The Mohammedan paradise differs from this. Women there, are for man's pleasure. The day is always serene, the air forever pure, and a soft celestial light clothes all things in transfigured beauty. Majestic groves, verdant meadows, and blooming gardens vary the landscape. There, in radiant halls, dwell the departed, ever blooming and beautiful, ever laughing and gay.

The American Indian calculates upon finding successful chases after wild animals, verdant plains, and no winter, as the characteristics of his "future life."

The red Indian, when told by a missionary that in the "promised land" they would neither eat, drink, hunt, nor marry a wife, contemptuously replied, that instead of wishing to go there, he should deem his residence in such a place as the greatest possible calamity. Many not only rejected such a destiny for themselves, but were indignant at the attempt to decoy their children into such a comfortless region.

All nations of the earth have had their heavens. As Moore observes:

"A heaven, too, ye must have, ye lords of dust—
A splendid paradise, poor souls, ye must:
That prophet ill sustains his holy call
Who finds not heavens to suit the tastes of all.
Vain things! as lust or vanity inspires,
The heaven of each is but what each desires."

Heaven was born of the sky,[391:1] and nurtured by cunning priests, who made man a coward and a slave.

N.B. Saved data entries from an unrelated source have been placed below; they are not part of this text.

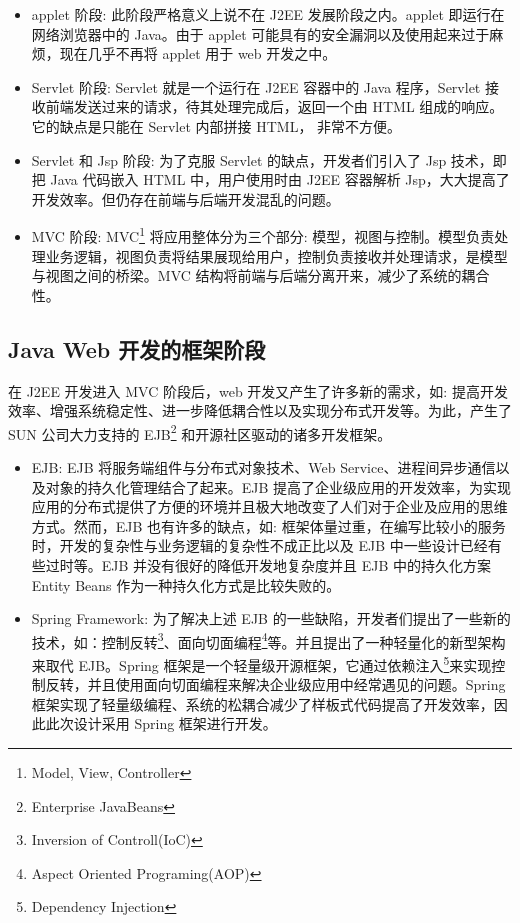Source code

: \documentclass[a4paper, 12pt, UTF8]{ctexart}
\begin{document}
	\begin{itemize}
  \item applet 阶段: 此阶段严格意义上说不在 J2EE 发展阶段之内。applet 即运行在网络浏览器中的 Java。由于 applet 可能具有的安全漏洞以及使用起来过于麻烦，现在几乎不再将 applet 用于 web 开发之中\cite{Horstmann2016}。
  \item Servlet 阶段: Servlet 就是一个运行在 J2EE 容器中的 Java 程序，Servlet 接收前端发送过来的请求，待其处理完成后，返回一个由 HTML 组成的响应\cite{java8}。它的缺点是只能在 Servlet 内部拼接 HTML， 非常不方便。
  \item Servlet 和 Jsp 阶段: 为了克服 Servlet 的缺点，开发者们引入了 Jsp 技术，即把 Java 代码嵌入 HTML 中\cite{java8}，用户使用时由 J2EE 容器解析 Jsp，大大提高了开发效率。但仍存在前端与后端开发混乱的问题。
  \item MVC 阶段: MVC\footnote{Model, View, Controller} 将应用整体分为三个部分: 模型，视图与控制。模型负责处理业务逻辑，视图负责将结果展现给用户，控制负责接收并处理请求，是模型与视图之间的桥梁。MVC 结构将前端与后端分离开来，减少了系统的耦合性\cite{Warin2017}。
\end{itemize}

	\subsection{Java Web 开发的框架阶段}
	
	在 J2EE 开发进入 MVC 阶段后，web 开发又产生了许多新的需求，如: 提高开发效率、增强系统稳定性、进一步降低耦合性以及实现分布式开发等。为此，产生了 SUN 公司大力支持的 EJB\footnote{Enterprise JavaBeans} 和开源社区驱动的诸多开发框架。
	\begin{itemize}
  \item EJB: EJB 将服务端组件与分布式对象技术、Web Service、进程间异步通信以及对象的持久化管理结合了起来\cite{BillBurke2007}。EJB 提高了企业级应用的开发效率，为实现应用的分布式提供了方便的环境并且极大地改变了人们对于企业及应用的思维方式。然而，EJB 也有许多的缺点，如: 框架体量过重，在编写比较小的服务时，开发的复杂性与业务逻辑的复杂性不成正比以及 EJB 中一些设计已经有些过时等。EJB 并没有很好的降低开发地复杂度并且 EJB 中的持久化方案 Entity Beans 作为一种持久化方式是比较失败的\cite{Johnson2004}。
  \item Spring Framework: 为了解决上述 EJB 的一些缺陷，开发者们提出了一些新的技术，如：控制反转\footnote{Inversion of Controll(IoC)}、面向切面编程\footnote{Aspect Oriented Programing(AOP)}等。并且提出了一种轻量化的新型架构来取代 EJB。Spring 框架是一个轻量级开源框架，它通过依赖注入\footnote{Dependency Injection}来实现控制反转，并且使用面向切面编程来解决企业级应用中经常遇见的问题。Spring 框架实现了轻量级编程、系统的松耦合减少了样板式代码提高了开发效率\cite{Walls2016}，因此此次设计采用 Spring 框架进行开发。
\end{itemize}
\end{document}
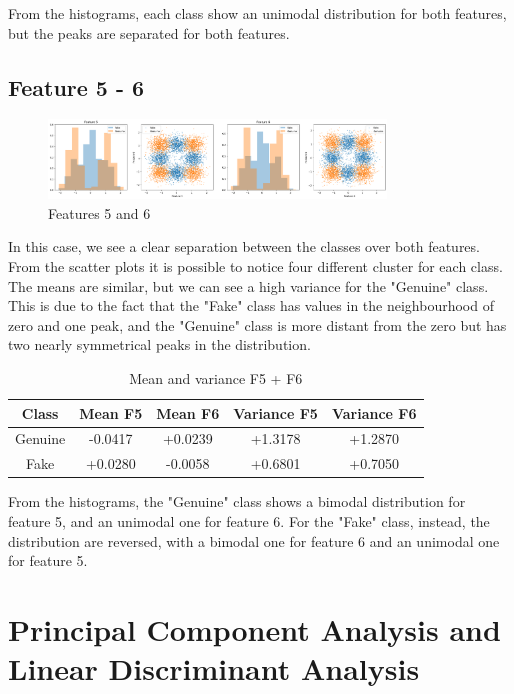 \documentclass[12pt, a4paper]{article}
\begin{document}
From the histograms, each class show an unimodal distribution for both features, but the peaks are separated for both features.

\subsection{Feature 5 - 6}

\begin{figure}[ht]
	\centering
	\includegraphics[width=0.8\textwidth]{features_5_6}
	\caption{Features 5 and 6}
	\label{fig:features5_6}
\end{figure}

In this case, we see a clear separation between the classes over both features. From the scatter plots it is possible to notice four different cluster for each class.\\
The means are similar, but we can see a high variance for the "Genuine" class. This is due to the fact that the "Fake" class has values in the neighbourhood of zero and one peak, and the "Genuine" class is more distant from the zero but has two nearly symmetrical peaks in the distribution.

\begin{table}[ht!]
	\centering
 	\begin{tabular}{| | c c c c c | |} 
 		\hline
 		Class & Mean F5 & Mean F6 & Variance F5 & Variance F6\\
 		\hline\hline
 		Genuine & -0.0417 & +0.0239 & +1.3178 & +1.2870\\
 		\hline
 		Fake    & +0.0280 & -0.0058 & +0.6801 & +0.7050\\
 		\hline
 	\end{tabular}
	\caption{Mean and variance F5 + F6}
\end{table}

From the histograms, the "Genuine" class shows a bimodal distribution for feature 5, and an unimodal one for feature 6. For the "Fake" class, instead, the distribution are reversed, with a bimodal one for feature 6 and an unimodal one for feature 5.

\clearpage
\section{Principal Component Analysis and Linear Discriminant Analysis}
\end{document}
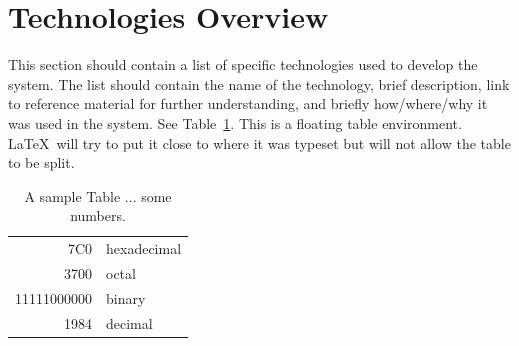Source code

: \section{Technologies Overview}
This section should contain a list of specific technologies used to
develop the system.  The list should contain the name of the
technology, brief description, link to reference material for further
understanding, and briefly how/where/why it was used in the system.
See Table~\ref{somenumbers}.  This is a floating table environment.
\LaTeX\ will try to put it close to where it was typeset but will not
allow the table to be split.

\begin{table}[tbh]
\caption{A sample Table ... some numbers. \label{somenumbers}}
\begin{center}
\begin{tabular}{|r|l|}
  \hline
  7C0 & hexadecimal \\
  3700 & octal \\ \cline{2-2}
  11111000000 & binary \\
  \hline \hline
  1984 & decimal \\
  \hline
\end{tabular}
\end{center}
\end{table}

Hell was built by priests, and nurtured by the fears and servile fancies of man during the ages when dungeons of torture were a recognized part of every government, and when God was supposed to be an infinite tyrant, with infinite resources of vengeance.

The devil is an imaginary being, invented by primitive man to account for the existence of evil, and relieve God of his responsibility. The famous Hindoo Rakshasas of our Aryan ancestors—the dark and evil clouds personified—are the originals of all devils. The cloudy shape has assumed a thousand different forms, horrible or grotesque and ludicrous, to suit the changing fancies of the ages.

But strange as it may appear, the god of one nation became the devil of another.